Sunday, I'd asked a nimble Strand clerk to climb the stepladder, which he ably did. Well and good. But as he handed me two books he indicated one and said, "Here's a good place to begin." Grrrr. I held my tongue and paged but couldn't hold it in, turned to his perusing self at the other end of the poetry section. "I'm not beginning." He grinned.

What an ego I have! And what a lie. Of course I'm a beginner.

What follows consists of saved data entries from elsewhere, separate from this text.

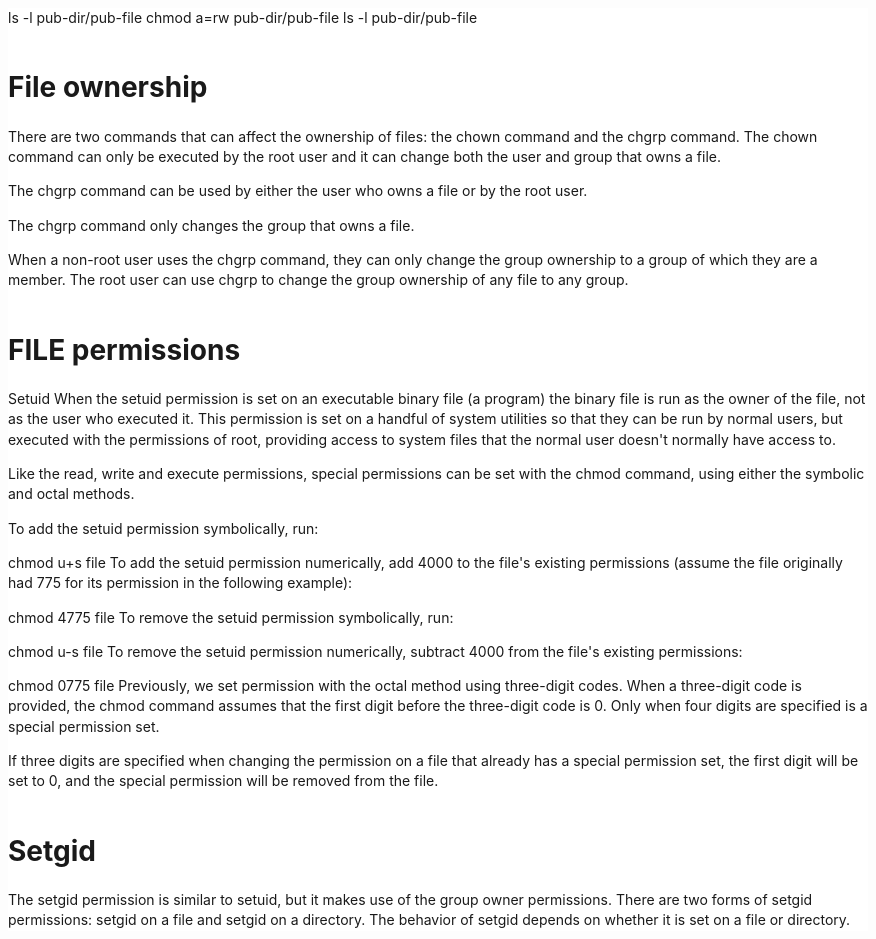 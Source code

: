 ls -l pub-dir/pub-file
chmod a=rw pub-dir/pub-file
ls -l pub-dir/pub-file

# File ownership

There are two commands that can affect the ownership of files: the chown command and the chgrp command. The chown command can only be executed by the root user and it can change both the user and group that owns a file.

The chgrp command can be used by either the user who owns a file or by the root user.

The chgrp command only changes the group that owns a file.

When a non-root user uses the chgrp command, they can only change the group ownership to a group of which they are a member. The root user can use chgrp to change the group ownership of any file to any group.

# FILE permissions

Setuid
When the setuid permission is set on an executable binary file (a program) the binary file is run as the owner of the file, not as the user who executed it. This permission is set on a handful of system utilities so that they can be run by normal users, but executed with the permissions of root, providing access to system files that the normal user doesn't normally have access to.

Like the read, write and execute permissions, special permissions can be set with the chmod command, using either the symbolic and octal methods.

To add the setuid permission symbolically, run:

chmod u+s file
To add the setuid permission numerically, add 4000 to the file's existing permissions (assume the file originally had 775 for its permission in the following example):

chmod 4775 file
To remove the setuid permission symbolically, run:

chmod u-s file
To remove the setuid permission numerically, subtract 4000 from the file's existing permissions:

chmod 0775 file
Previously, we set permission with the octal method using three-digit codes. When a three-digit code is provided, the chmod command assumes that the first digit before the three-digit code is 0. Only when four digits are specified is a special permission set.

If three digits are specified when changing the permission on a file that already has a special permission set, the first digit will be set to 0, and the special permission will be removed from the file.

#  Setgid
The setgid permission is similar to setuid, but it makes use of the group owner permissions. There are two forms of setgid permissions: setgid on a file and setgid on a directory. The behavior of setgid depends on whether it is set on a file or directory.
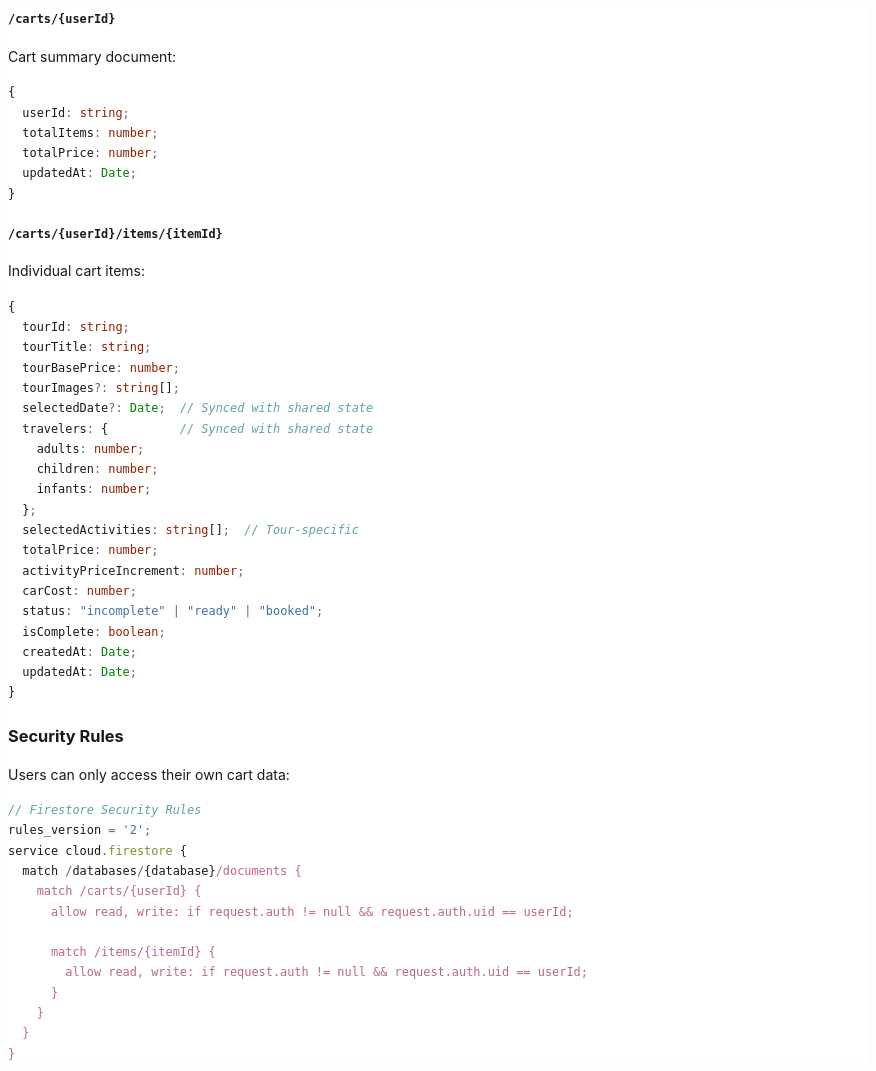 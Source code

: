 #### `/carts/{userId}`

Cart summary document:

```typescript
{
  userId: string;
  totalItems: number;
  totalPrice: number;
  updatedAt: Date;
}
```

#### `/carts/{userId}/items/{itemId}`

Individual cart items:

```typescript
{
  tourId: string;
  tourTitle: string;
  tourBasePrice: number;
  tourImages?: string[];
  selectedDate?: Date;  // Synced with shared state
  travelers: {          // Synced with shared state
    adults: number;
    children: number;
    infants: number;
  };
  selectedActivities: string[];  // Tour-specific
  totalPrice: number;
  activityPriceIncrement: number;
  carCost: number;
  status: "incomplete" | "ready" | "booked";
  isComplete: boolean;
  createdAt: Date;
  updatedAt: Date;
}
```

### Security Rules

Users can only access their own cart data:

```javascript
// Firestore Security Rules
rules_version = '2';
service cloud.firestore {
  match /databases/{database}/documents {
    match /carts/{userId} {
      allow read, write: if request.auth != null && request.auth.uid == userId;

      match /items/{itemId} {
        allow read, write: if request.auth != null && request.auth.uid == userId;
      }
    }
  }
}
```
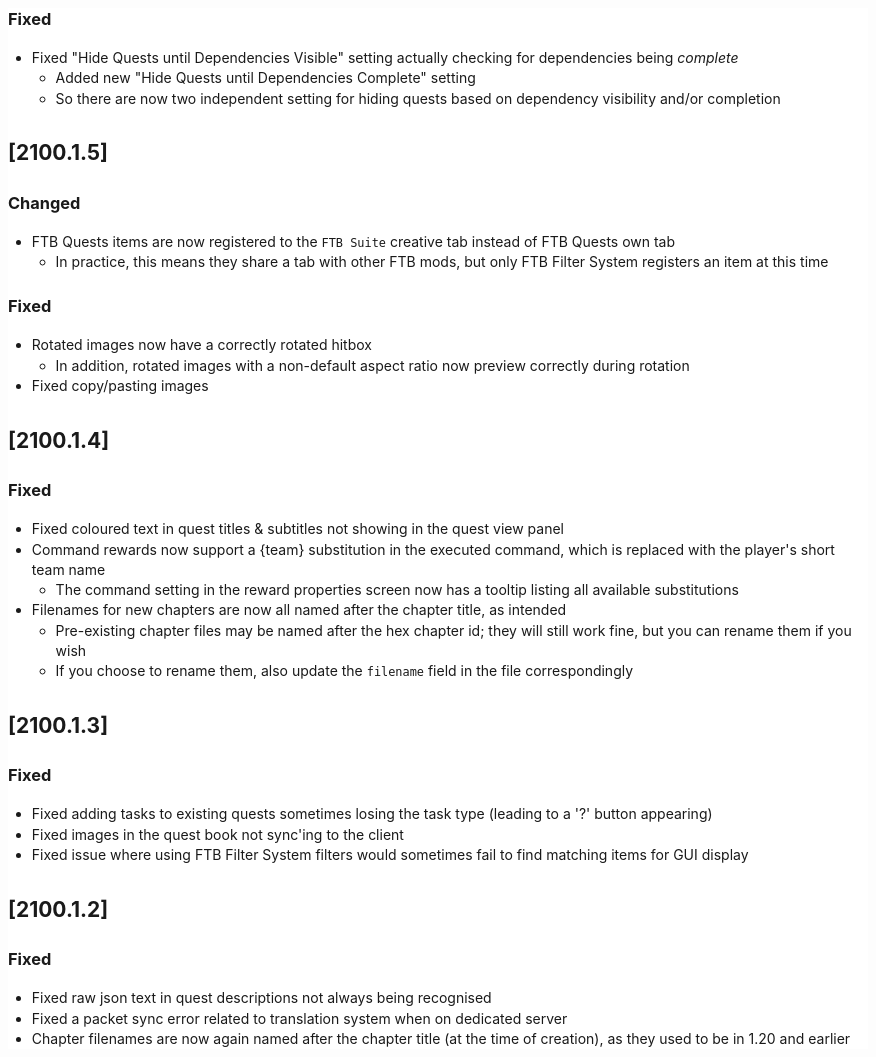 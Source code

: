 ### Fixed
* Fixed "Hide Quests until Dependencies Visible" setting actually checking for dependencies being _complete_
  * Added new "Hide Quests until Dependencies Complete" setting
  * So there are now two independent setting for hiding quests based on dependency visibility and/or completion

## [2100.1.5]

### Changed
* FTB Quests items are now registered to the `FTB Suite` creative tab instead of FTB Quests own tab
  * In practice, this means they share a tab with other FTB mods, but only FTB Filter System registers an item at this time

### Fixed
* Rotated images now have a correctly rotated hitbox
  * In addition, rotated images with a non-default aspect ratio now preview correctly during rotation
* Fixed copy/pasting images

## [2100.1.4]

### Fixed
* Fixed coloured text in quest titles & subtitles not showing in the quest view panel
* Command rewards now support a {team} substitution in the executed command, which is replaced with the player's short team name
  * The command setting in the reward properties screen now has a tooltip listing all available substitutions
* Filenames for new chapters are now all named after the chapter title, as intended
  * Pre-existing chapter files may be named after the hex chapter id; they will still work fine, but you can rename them if you wish
  * If you choose to rename them, also update the `filename` field in the file correspondingly

## [2100.1.3]

### Fixed
* Fixed adding tasks to existing quests sometimes losing the task type (leading to a '?' button appearing)
* Fixed images in the quest book not sync'ing to the client
* Fixed issue where using FTB Filter System filters would sometimes fail to find matching items for GUI display

## [2100.1.2]

### Fixed
* Fixed raw json text in quest descriptions not always being recognised
* Fixed a packet sync error related to translation system when on dedicated server
* Chapter filenames are now again named after the chapter title (at the time of creation), as they used to be in 1.20 and earlier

Someone must have come before me to my new collection as it fell open to:

Hymn From a Watermelon Pavilion

You dweller in the dark cabin,
To whom the watermelon is always purple,
Whose garden is wind and moon,

Of the two dreams, night and day,
What lover, what dreamer, would choose
The one obscured by sleep?

Here is the plantain by your door
And the best cock of red feather
That crew before the clocks.

A feme may come, leaf-green,
Whose coming may give revel
Beyond revelries of sleep,

Yes, and the blackbird spread its tail,
So that the sun may speckle,
While it creaks hail.

You dweller in the dark cabin,
Rise, since rising will not waken,
And hail, cry hail, cry hail.
__________
Wallace Stevens, The Collected Poems of Wallace Stevens (1982)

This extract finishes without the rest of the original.